> [Excerpted records]
━━━━━━━━

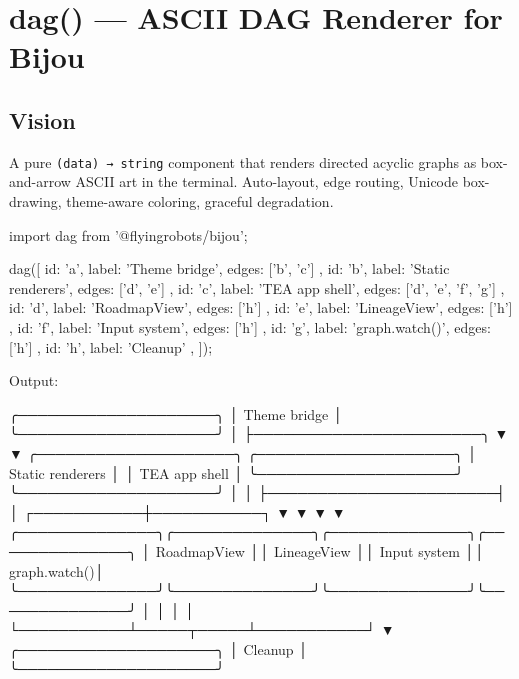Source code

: \chapter{dag() --- ASCII DAG Renderer for Bijou}\label{record-426}

\smallskip

\section{Vision}\label{record-426-vision}

A pure \texttt{(\allowbreak{}d\allowbreak{}a\allowbreak{}t\allowbreak{}a\allowbreak{})\allowbreak{} \allowbreak{}→\allowbreak{} \allowbreak{}s\allowbreak{}t\allowbreak{}r\allowbreak{}i\allowbreak{}n\allowbreak{}g} component that renders directed acyclic graphs as box-and-arrow ASCII art in the terminal. Auto-layout, edge routing, Unicode box-drawing, theme-aware coloring, graceful degradation.

\begin{CodeBlock}
import { dag } from '@flyingrobots/bijou';

dag([
  { id: 'a', label: 'Theme bridge', edges: ['b', 'c'] },
  { id: 'b', label: 'Static renderers', edges: ['d', 'e'] },
  { id: 'c', label: 'TEA app shell', edges: ['d', 'e', 'f', 'g'] },
  { id: 'd', label: 'RoadmapView', edges: ['h'] },
  { id: 'e', label: 'LineageView', edges: ['h'] },
  { id: 'f', label: 'Input system', edges: ['h'] },
  { id: 'g', label: 'graph.watch()', edges: ['h'] },
  { id: 'h', label: 'Cleanup' },
]);
\end{CodeBlock}

Output:

\begin{CodeBlock}
╭────────────────────╮
│ Theme bridge       │
╰────────────────────╯
          │
          ├───────────────────────╮
          ▼                       ▼
╭────────────────────╮  ╭────────────────────╮
│ Static renderers   │  │ TEA app shell      │
╰────────────────────╯  ╰────────────────────╯
          │                       │
          ├───────────────────────┤
          │           ┌───────────┼───────────┐
          ▼           ▼           ▼           ▼
╭──────────────╮╭──────────────╮╭──────────────╮╭──────────────╮
│ RoadmapView  ││ LineageView  ││ Input system ││ graph.watch()│
╰──────────────╯╰──────────────╯╰──────────────╯╰──────────────╯
          │           │           │           │
          └───────────┴─────┬─────┴───────────┘
                            ▼
                  ╭────────────────────╮
                  │ Cleanup            │
                  ╰────────────────────╯
\end{CodeBlock}

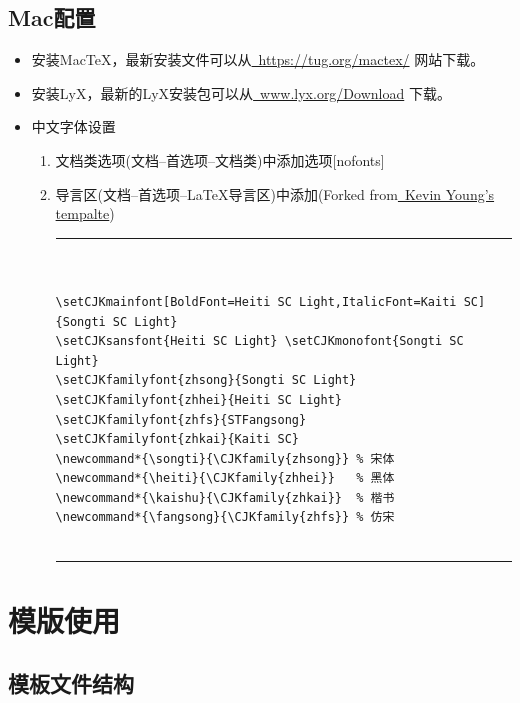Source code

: \documentclass[twoside,longtitle]{LZUthesis}
\begin{document}
\section{Mac配置}
\begin{itemize}
\item 安装Mac\TeX{}，最新安装文件可以从\href{https://tug.org/mactex/}{~https://tug.org/mactex/}
网站下载。
\item 安装LyX，最新的LyX安装包可以从\href{http://www.lyx.org/Download}{~www.lyx.org/Download} 下载。
\item 中文字体设置

\begin{enumerate}
\item 文档类选项(文档--首选项--文档类)中添加选项{[}nofonts{]}
\item 导言区(文档--首选项--\LaTeX{}导言区)中添加(Forked from\href{https://bitbucket.org/kevinyounglzu/latextemplateoflzuthesis}{~Kevin Young's tempalte})


\tiny
\begin{center}
\hrule


\begin{verbatim}


\setCJKmainfont[BoldFont=Heiti SC Light,ItalicFont=Kaiti SC]   {Songti SC Light}
\setCJKsansfont{Heiti SC Light} \setCJKmonofont{Songti SC Light}
\setCJKfamilyfont{zhsong}{Songti SC Light}
\setCJKfamilyfont{zhhei}{Heiti SC Light}
\setCJKfamilyfont{zhfs}{STFangsong}
\setCJKfamilyfont{zhkai}{Kaiti SC}
\newcommand*{\songti}{\CJKfamily{zhsong}} % 宋体
\newcommand*{\heiti}{\CJKfamily{zhhei}}   % 黑体
\newcommand*{\kaishu}{\CJKfamily{zhkai}}  % 楷书
\newcommand*{\fangsong}{\CJKfamily{zhfs}} % 仿宋


\end{verbatim}


\hrule
\end{center}
\normalsize

\end{enumerate}
\end{itemize}




\chapter{模版使用}


\section{模板文件结构\label{sec:files}}
\end{document}
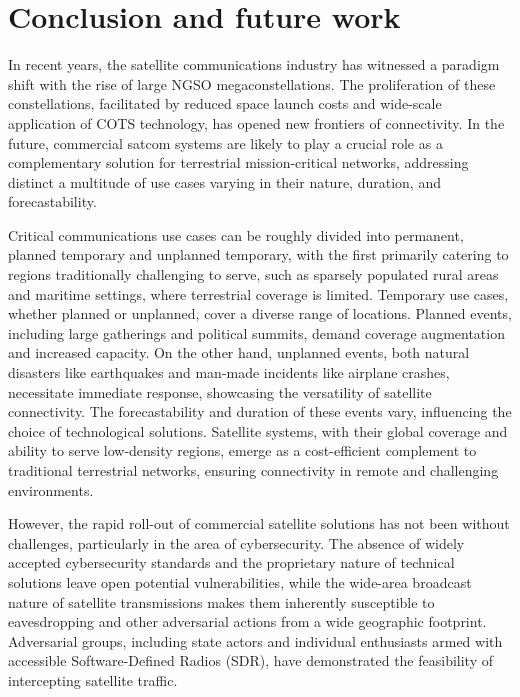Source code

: \documentclass[english, 12pt, a4paper, elec, utf8, a-1b, online]{aaltothesis}
\begin{document}
\clearpage

\section{Conclusion and future work}

In recent years, the satellite communications industry has witnessed a paradigm shift with the rise of large NGSO megaconstellations.
The proliferation of these constellations, facilitated by reduced space launch costs and wide-scale application of COTS technology, has opened new frontiers of connectivity.
In the future, commercial satcom systems are likely to play a crucial role as a complementary solution for terrestrial mission-critical networks, addressing distinct a multitude of use cases varying in their nature, duration, and forecastability.

Critical communications use cases can be roughly divided into permanent, planned temporary and unplanned temporary, with the first primarily catering to regions traditionally challenging to serve, such as sparsely populated rural areas and maritime settings, where terrestrial coverage is limited. Temporary use cases, whether planned or unplanned, cover a diverse range of locations. Planned events, including large gatherings and political summits, demand coverage augmentation and increased capacity. On the other hand, unplanned events, both natural disasters like earthquakes and man-made incidents like airplane crashes, necessitate immediate response, showcasing the versatility of satellite connectivity. The forecastability and duration of these events vary, influencing the choice of technological solutions. Satellite systems, with their global coverage and ability to serve low-density regions, emerge as a cost-efficient complement to traditional terrestrial networks, ensuring connectivity in remote and challenging environments.

However, the rapid roll-out of commercial satellite solutions has not been without challenges, particularly in the area of cybersecurity.
The absence of widely accepted cybersecurity standards and the proprietary nature of technical solutions leave open potential vulnerabilities, while the wide-area broadcast nature of satellite transmissions makes them inherently susceptible to eavesdropping and other adversarial actions from a wide geographic footprint.
Adversarial groups, including state actors and individual enthusiasts armed with accessible Software-Defined Radios (SDR), have demonstrated the feasibility of intercepting satellite traffic.
\end{document}

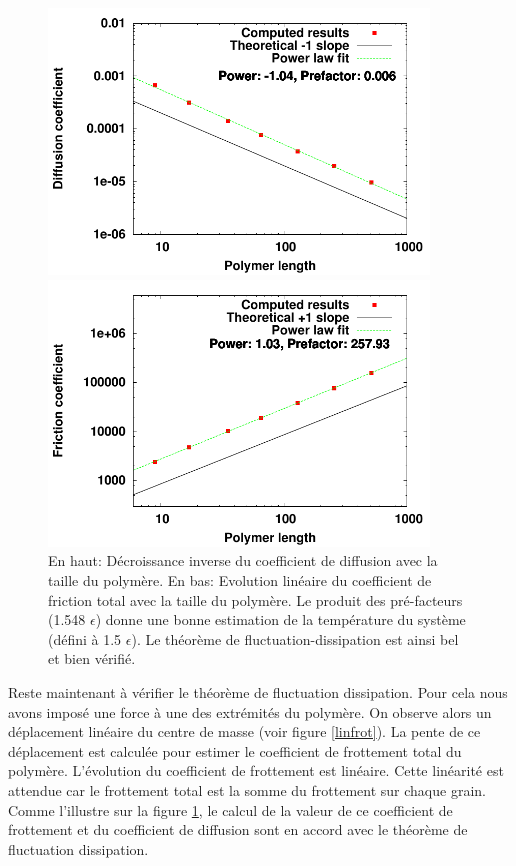 \documentclass[a4paper,11pt]{article}
\begin{document}
\begin{figure}[H]
\begin{center}
\includegraphics[width=0.9\textwidth]{diffusioncoefficient.pdf}

\includegraphics[width=0.9\textwidth]{penteforce.pdf}

\caption{En haut: Décroissance inverse du coefficient de diffusion avec la taille du polymère. En bas: Evolution linéaire du coefficient de friction total avec la taille du polymère.  Le produit des pré-facteurs (1.548 $\epsilon$) donne une bonne estimation de la température du système (défini à 1.5 $\epsilon$). Le théorème de fluctuation-dissipation est ainsi bel et bien vérifié. }
\label{fluctu-dissip}
\end{center}
\end{figure}



Reste maintenant à vérifier le théorème de fluctuation dissipation. Pour cela nous avons imposé une force à une des extrémités du polymère. On observe alors un déplacement linéaire du centre de masse (voir figure \ref{linfrot}). La pente de ce déplacement est calculée pour estimer le coefficient de frottement total du polymère. L'évolution du coefficient de frottement est linéaire. Cette linéarité est attendue car le frottement total est la somme du frottement sur chaque grain. Comme l'illustre sur la figure \ref{fluctu-dissip}, le calcul de la valeur de ce coefficient de frottement et du coefficient de diffusion sont en accord avec le théorème de fluctuation dissipation.
\end{document}
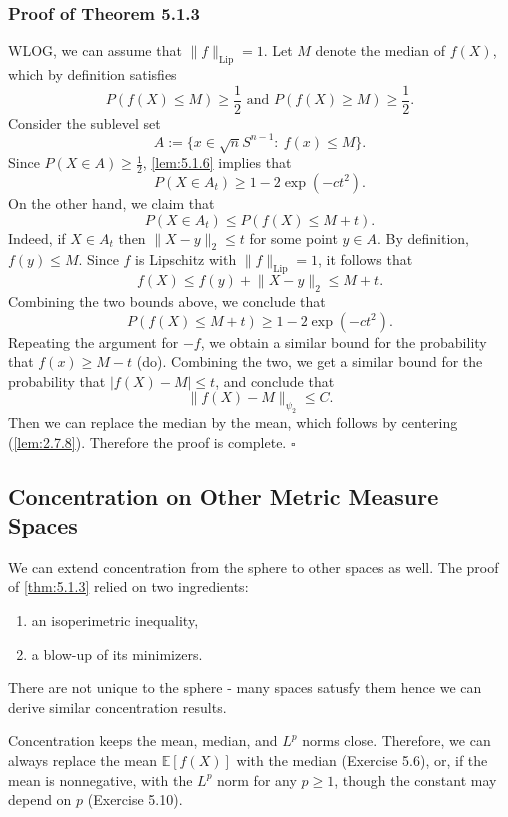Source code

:\subsubsection{Proof of Theorem 5.1.3}
WLOG, we can assume that $\lVert f \rVert_{\mathrm{Lip}} = 1$. Let $M$ denote the median of $f(X)$, which 
by definition satisfies 
\[ P(f(X) \leq M) \geq \frac{1}{2} \text{ and } P(f(X) \geq M) \geq \frac{1}{2}. \]
Consider the sublevel set 
\[ A := \{x \in \sqrt{n}S^{n - 1}: \ f(x) \leq M \}. \]
Since $P(X \in A) \geq \frac{1}{2}$, \cref{lem:5.1.6} implies that 
\[ P(X \in A_t) \geq 1 - 2 \exp{(-ct^2)}. \]
On the other hand, we claim that 
\[ P(X \in A_t) \leq P(f(X) \leq M + t). \]
Indeed, if $X \in A_t$ then $\lVert X - y \rVert_{2} \leq t$ for some point $y \in A$. By definition, 
$f(y) \leq M$. Since $f$ is Lipschitz with $\lVert f \rVert_{\mathrm{Lip}} = 1$, it follows that 
\[ f(X) \leq f(y) + \lVert X - y \rVert_{2} \leq M + t. \]
Combining the two bounds above, we conclude that 
\[ P(f(X) \leq M + t) \geq 1 - 2 \exp{(-ct^2)}. \]
Repeating the argument for $-f$, we obtain a similar bound for the probability that $f(x) \geq M - t$ (do). 
Combining the two, we get a similar bound for the probability that $|f(X) - M| \leq t$, and conclude that 
\[ \lVert f(X) - M \rVert_{\psi_2} \leq C. \]
Then we can replace the median by the mean, which follows by centering (\cref{lem:2.7.8}). Therefore the proof 
is complete. $\square$



\subsection{Concentration on Other Metric Measure Spaces}
We can extend concentration from the sphere to other spaces as well. The proof of \cref{thm:5.1.3} relied 
on two ingredients: 
\begin{enumerate}
	\item an isoperimetric inequality,
	\item a blow-up of its minimizers.
\end{enumerate}
There are not unique to the sphere - many spaces satusfy them hence we can derive similar concentration results.

\begin{remark}[]
\label{rmk:5.2.1}
Concentration keeps the mean, median, and $L^p$ norms close. Therefore, we can always replace the mean 
$\mathbb{E}[f(X)]$ with the median (Exercise 5.6), or, if the mean is nonnegative, with the $L^p$ norm for any 
$p \geq 1$, though the constant may depend on $p$ (Exercise 5.10).
\end{remark}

━━━━━━━━

> [What needs to be done]
In the reply, give again exactly the lines from the beginning of the entries above through the line with "label: 'RoadmapView', edges: ['h']"; pictures stay out.

> [Your solution]
Source code

: \chapter{dag() --- ASCII DAG Renderer for Bijou}\label{record-426}

\smallskip

\section{Vision}\label{record-426-vision}

A pure \texttt{(\allowbreak{}d\allowbreak{}a\allowbreak{}t\allowbreak{}a\allowbreak{})\allowbreak{} \allowbreak{}→\allowbreak{} \allowbreak{}s\allowbreak{}t\allowbreak{}r\allowbreak{}i\allowbreak{}n\allowbreak{}g} component that renders directed acyclic graphs as box-and-arrow ASCII art in the terminal. Auto-layout, edge routing, Unicode box-drawing, theme-aware coloring, graceful degradation.

\begin{CodeBlock}
import { dag } from '@flyingrobots/bijou';

dag([
  { id: 'a', label: 'Theme bridge', edges: ['b', 'c'] },
  { id: 'b', label: 'Static renderers', edges: ['d', 'e'] },
  { id: 'c', label: 'TEA app shell', edges: ['d', 'e', 'f', 'g'] },
  { id: 'd', label: 'RoadmapView', edges: ['h'] },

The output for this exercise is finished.